→ Your goal:
Leave every picture out, and write out the remaining entries exactly.

----------------------------------------

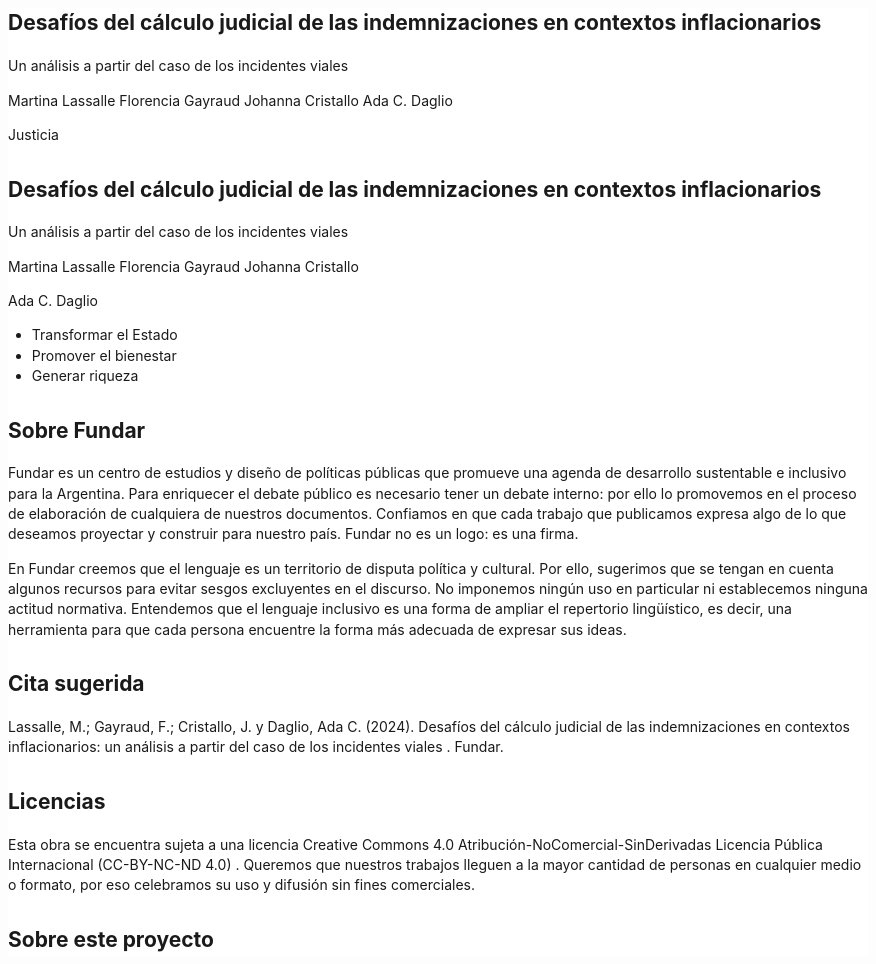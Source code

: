 ## Desafíos del cálculo judicial de las indemnizaciones en contextos inflacionarios

Un análisis a partir del caso de los incidentes viales

Martina Lassalle Florencia Gayraud Johanna Cristallo Ada C. Daglio

Justicia



## Desafíos del cálculo judicial de las indemnizaciones en contextos inflacionarios

Un análisis a partir del caso de los incidentes viales

Martina Lassalle Florencia Gayraud Johanna Cristallo

Ada C. Daglio

- Transformar el Estado
- Promover el bienestar
- Generar riqueza



## Sobre Fundar

Fundar  es  un  centro  de  estudios  y  diseño  de  políticas  públicas  que  promueve  una  agenda  de desarrollo sustentable e inclusivo para la Argentina. Para enriquecer el debate público es necesario tener un debate interno: por ello lo promovemos en el proceso de elaboración de cualquiera de nuestros  documentos.  Confiamos  en  que  cada  trabajo  que  publicamos  expresa  algo  de  lo  que deseamos proyectar y construir para nuestro país. Fundar no es un logo: es una firma.

En Fundar creemos que el lenguaje es un territorio de disputa política y cultural. Por ello, sugerimos que  se  tengan  en  cuenta  algunos  recursos  para  evitar  sesgos  excluyentes  en  el  discurso.  No imponemos ningún uso en particular ni establecemos ninguna actitud normativa. Entendemos que el lenguaje inclusivo es una forma de ampliar el repertorio lingüístico, es decir, una herramienta para que cada persona encuentre la forma más adecuada de expresar sus ideas.

## Cita sugerida

Lassalle, M.; Gayraud, F.; Cristallo, J. y Daglio, Ada C. (2024). Desafíos del cálculo judicial de las indemnizaciones en contextos inflacionarios: un análisis a partir del caso de los incidentes viales . Fundar.

## Licencias

Esta obra se encuentra sujeta a una licencia Creative Commons 4.0 Atribución-NoComercial-SinDerivadas Licencia Pública Internacional (CC-BY-NC-ND 4.0) .  Queremos que nuestros trabajos lleguen a la mayor cantidad de personas en cualquier medio o formato, por eso celebramos su uso y difusión sin fines comerciales.

## Sobre este proyecto
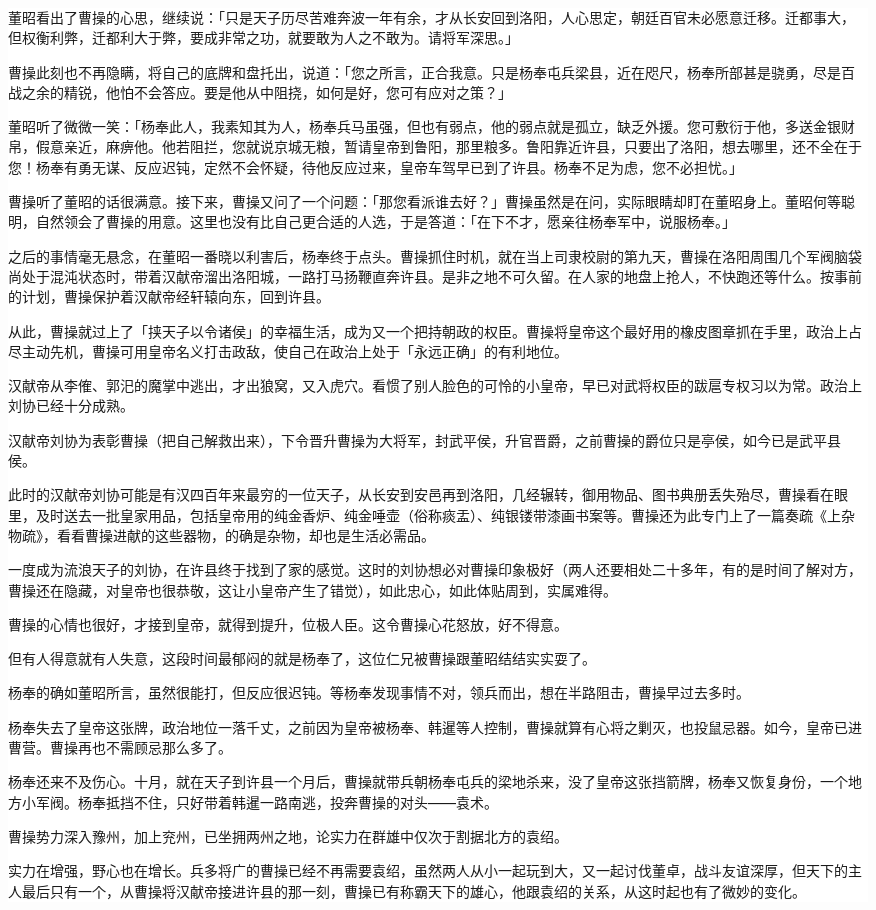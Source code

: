 

董昭看出了曹操的心思，继续说：「只是天子历尽苦难奔波一年有余，才从长安回到洛阳，人心思定，朝廷百官未必愿意迁移。迁都事大，但权衡利弊，迁都利大于弊，要成非常之功，就要敢为人之不敢为。请将军深思。」



曹操此刻也不再隐瞒，将自己的底牌和盘托出，说道：「您之所言，正合我意。只是杨奉屯兵梁县，近在咫尺，杨奉所部甚是骁勇，尽是百战之余的精锐，他怕不会答应。要是他从中阻挠，如何是好，您可有应对之策？」



董昭听了微微一笑：「杨奉此人，我素知其为人，杨奉兵马虽强，但也有弱点，他的弱点就是孤立，缺乏外援。您可敷衍于他，多送金银财帛，假意亲近，麻痹他。他若阻拦，您就说京城无粮，暂请皇帝到鲁阳，那里粮多。鲁阳靠近许县，只要出了洛阳，想去哪里，还不全在于您！杨奉有勇无谋、反应迟钝，定然不会怀疑，待他反应过来，皇帝车驾早已到了许县。杨奉不足为虑，您不必担忧。」



曹操听了董昭的话很满意。接下来，曹操又问了一个问题：「那您看派谁去好？」曹操虽然是在问，实际眼睛却盯在董昭身上。董昭何等聪明，自然领会了曹操的用意。这里也没有比自己更合适的人选，于是答道：「在下不才，愿亲往杨奉军中，说服杨奉。」



之后的事情毫无悬念，在董昭一番晓以利害后，杨奉终于点头。曹操抓住时机，就在当上司隶校尉的第九天，曹操在洛阳周围几个军阀脑袋尚处于混沌状态时，带着汉献帝溜出洛阳城，一路打马扬鞭直奔许县。是非之地不可久留。在人家的地盘上抢人，不快跑还等什么。按事前的计划，曹操保护着汉献帝经轩辕向东，回到许县。



从此，曹操就过上了「挟天子以令诸侯」的幸福生活，成为又一个把持朝政的权臣。曹操将皇帝这个最好用的橡皮图章抓在手里，政治上占尽主动先机，曹操可用皇帝名义打击政敌，使自己在政治上处于「永远正确」的有利地位。



汉献帝从李傕、郭汜的魔掌中逃出，才出狼窝，又入虎穴。看惯了别人脸色的可怜的小皇帝，早已对武将权臣的跋扈专权习以为常。政治上刘协已经十分成熟。



汉献帝刘协为表彰曹操（把自己解救出来），下令晋升曹操为大将军，封武平侯，升官晋爵，之前曹操的爵位只是亭侯，如今已是武平县侯。



此时的汉献帝刘协可能是有汉四百年来最穷的一位天子，从长安到安邑再到洛阳，几经辗转，御用物品、图书典册丢失殆尽，曹操看在眼里，及时送去一批皇家用品，包括皇帝用的纯金香炉、纯金唾壶（俗称痰盂）、纯银镂带漆画书案等。曹操还为此专门上了一篇奏疏《上杂物疏》，看看曹操进献的这些器物，的确是杂物，却也是生活必需品。



一度成为流浪天子的刘协，在许县终于找到了家的感觉。这时的刘协想必对曹操印象极好（两人还要相处二十多年，有的是时间了解对方，曹操还在隐藏，对皇帝也很恭敬，这让小皇帝产生了错觉），如此忠心，如此体贴周到，实属难得。



曹操的心情也很好，才接到皇帝，就得到提升，位极人臣。这令曹操心花怒放，好不得意。



但有人得意就有人失意，这段时间最郁闷的就是杨奉了，这位仁兄被曹操跟董昭结结实实耍了。



杨奉的确如董昭所言，虽然很能打，但反应很迟钝。等杨奉发现事情不对，领兵而出，想在半路阻击，曹操早过去多时。



杨奉失去了皇帝这张牌，政治地位一落千丈，之前因为皇帝被杨奉、韩暹等人控制，曹操就算有心将之剿灭，也投鼠忌器。如今，皇帝已进曹营。曹操再也不需顾忌那么多了。



杨奉还来不及伤心。十月，就在天子到许县一个月后，曹操就带兵朝杨奉屯兵的梁地杀来，没了皇帝这张挡箭牌，杨奉又恢复身份，一个地方小军阀。杨奉抵挡不住，只好带着韩暹一路南逃，投奔曹操的对头——袁术。



曹操势力深入豫州，加上兖州，已坐拥两州之地，论实力在群雄中仅次于割据北方的袁绍。



实力在增强，野心也在增长。兵多将广的曹操已经不再需要袁绍，虽然两人从小一起玩到大，又一起讨伐董卓，战斗友谊深厚，但天下的主人最后只有一个，从曹操将汉献帝接进许县的那一刻，曹操已有称霸天下的雄心，他跟袁绍的关系，从这时起也有了微妙的变化。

----------------------------------------

→ Task result:
Source code

: ## Desafíos del cálculo judicial de las indemnizaciones en contextos inflacionarios

Un análisis a partir del caso de los incidentes viales

Martina Lassalle Florencia Gayraud Johanna Cristallo Ada C. Daglio

Justicia



## Desafíos del cálculo judicial de las indemnizaciones en contextos inflacionarios

Un análisis a partir del caso de los incidentes viales

Martina Lassalle Florencia Gayraud Johanna Cristallo

Ada C. Daglio

- Transformar el Estado
- Promover el bienestar
- Generar riqueza



## Sobre Fundar

Fundar  es  un  centro  de  estudios  y  diseño  de  políticas  públicas  que  promueve  una  agenda  de desarrollo sustentable e inclusivo para la Argentina. Para enriquecer el debate público es necesario tener un debate interno: por ello lo promovemos en el proceso de elaboración de cualquiera de nuestros  documentos.  Confiamos  en  que  cada  trabajo  que  publicamos  expresa  algo  de  lo  que deseamos proyectar y construir para nuestro país. Fundar no es un logo: es una firma.

En Fundar creemos que el lenguaje es un territorio de disputa política y cultural. Por ello, sugerimos que  se  tengan  en  cuenta  algunos  recursos  para  evitar  sesgos  excluyentes  en  el  discurso.  No imponemos ningún uso en particular ni establecemos ninguna actitud normativa. Entendemos que el lenguaje inclusivo es una forma de ampliar el repertorio lingüístico, es decir, una herramienta para que cada persona encuentre la forma más adecuada de expresar sus ideas.

## Cita sugerida

Lassalle, M.; Gayraud, F.; Cristallo, J. y Daglio, Ada C. (2024). Desafíos del cálculo judicial de las indemnizaciones en contextos inflacionarios: un análisis a partir del caso de los incidentes viales . Fundar.

## Licencias

Esta obra se encuentra sujeta a una licencia Creative Commons 4.0 Atribución-NoComercial-SinDerivadas Licencia Pública Internacional (CC-BY-NC-ND 4.0) .  Queremos que nuestros trabajos lleguen a la mayor cantidad de personas en cualquier medio o formato, por eso celebramos su uso y difusión sin fines comerciales.

## Sobre este proyecto
Source code

: 

董昭看出了曹操的心思，继续说：「只是天子历尽苦难奔波一年有余，才从长安回到洛阳，人心思定，朝廷百官未必愿意迁移。迁都事大，但权衡利弊，迁都利大于弊，要成非常之功，就要敢为人之不敢为。请将军深思。」



曹操此刻也不再隐瞒，将自己的底牌和盘托出，说道：「您之所言，正合我意。只是杨奉屯兵梁县，近在咫尺，杨奉所部甚是骁勇，尽是百战之余的精锐，他怕不会答应。要是他从中阻挠，如何是好，您可有应对之策？」



董昭听了微微一笑：「杨奉此人，我素知其为人，杨奉兵马虽强，但也有弱点，他的弱点就是孤立，缺乏外援。您可敷衍于他，多送金银财帛，假意亲近，麻痹他。他若阻拦，您就说京城无粮，暂请皇帝到鲁阳，那里粮多。鲁阳靠近许县，只要出了洛阳，想去哪里，还不全在于您！杨奉有勇无谋、反应迟钝，定然不会怀疑，待他反应过来，皇帝车驾早已到了许县。杨奉不足为虑，您不必担忧。」



曹操听了董昭的话很满意。接下来，曹操又问了一个问题：「那您看派谁去好？」曹操虽然是在问，实际眼睛却盯在董昭身上。董昭何等聪明，自然领会了曹操的用意。这里也没有比自己更合适的人选，于是答道：「在下不才，愿亲往杨奉军中，说服杨奉。」



之后的事情毫无悬念，在董昭一番晓以利害后，杨奉终于点头。曹操抓住时机，就在当上司隶校尉的第九天，曹操在洛阳周围几个军阀脑袋尚处于混沌状态时，带着汉献帝溜出洛阳城，一路打马扬鞭直奔许县。是非之地不可久留。在人家的地盘上抢人，不快跑还等什么。按事前的计划，曹操保护着汉献帝经轩辕向东，回到许县。



从此，曹操就过上了「挟天子以令诸侯」的幸福生活，成为又一个把持朝政的权臣。曹操将皇帝这个最好用的橡皮图章抓在手里，政治上占尽主动先机，曹操可用皇帝名义打击政敌，使自己在政治上处于「永远正确」的有利地位。



汉献帝从李傕、郭汜的魔掌中逃出，才出狼窝，又入虎穴。看惯了别人脸色的可怜的小皇帝，早已对武将权臣的跋扈专权习以为常。政治上刘协已经十分成熟。



汉献帝刘协为表彰曹操（把自己解救出来），下令晋升曹操为大将军，封武平侯，升官晋爵，之前曹操的爵位只是亭侯，如今已是武平县侯。



此时的汉献帝刘协可能是有汉四百年来最穷的一位天子，从长安到安邑再到洛阳，几经辗转，御用物品、图书典册丢失殆尽，曹操看在眼里，及时送去一批皇家用品，包括皇帝用的纯金香炉、纯金唾壶（俗称痰盂）、纯银镂带漆画书案等。曹操还为此专门上了一篇奏疏《上杂物疏》，看看曹操进献的这些器物，的确是杂物，却也是生活必需品。



一度成为流浪天子的刘协，在许县终于找到了家的感觉。这时的刘协想必对曹操印象极好（两人还要相处二十多年，有的是时间了解对方，曹操还在隐藏，对皇帝也很恭敬，这让小皇帝产生了错觉），如此忠心，如此体贴周到，实属难得。



曹操的心情也很好，才接到皇帝，就得到提升，位极人臣。这令曹操心花怒放，好不得意。



但有人得意就有人失意，这段时间最郁闷的就是杨奉了，这位仁兄被曹操跟董昭结结实实耍了。



杨奉的确如董昭所言，虽然很能打，但反应很迟钝。等杨奉发现事情不对，领兵而出，想在半路阻击，曹操早过去多时。



杨奉失去了皇帝这张牌，政治地位一落千丈，之前因为皇帝被杨奉、韩暹等人控制，曹操就算有心将之剿灭，也投鼠忌器。如今，皇帝已进曹营。曹操再也不需顾忌那么多了。



杨奉还来不及伤心。十月，就在天子到许县一个月后，曹操就带兵朝杨奉屯兵的梁地杀来，没了皇帝这张挡箭牌，杨奉又恢复身份，一个地方小军阀。杨奉抵挡不住，只好带着韩暹一路南逃，投奔曹操的对头——袁术。



曹操势力深入豫州，加上兖州，已坐拥两州之地，论实力在群雄中仅次于割据北方的袁绍。



实力在增强，野心也在增长。兵多将广的曹操已经不再需要袁绍，虽然两人从小一起玩到大，又一起讨伐董卓，战斗友谊深厚，但天下的主人最后只有一个，从曹操将汉献帝接进许县的那一刻，曹操已有称霸天下的雄心，他跟袁绍的关系，从这时起也有了微妙的变化。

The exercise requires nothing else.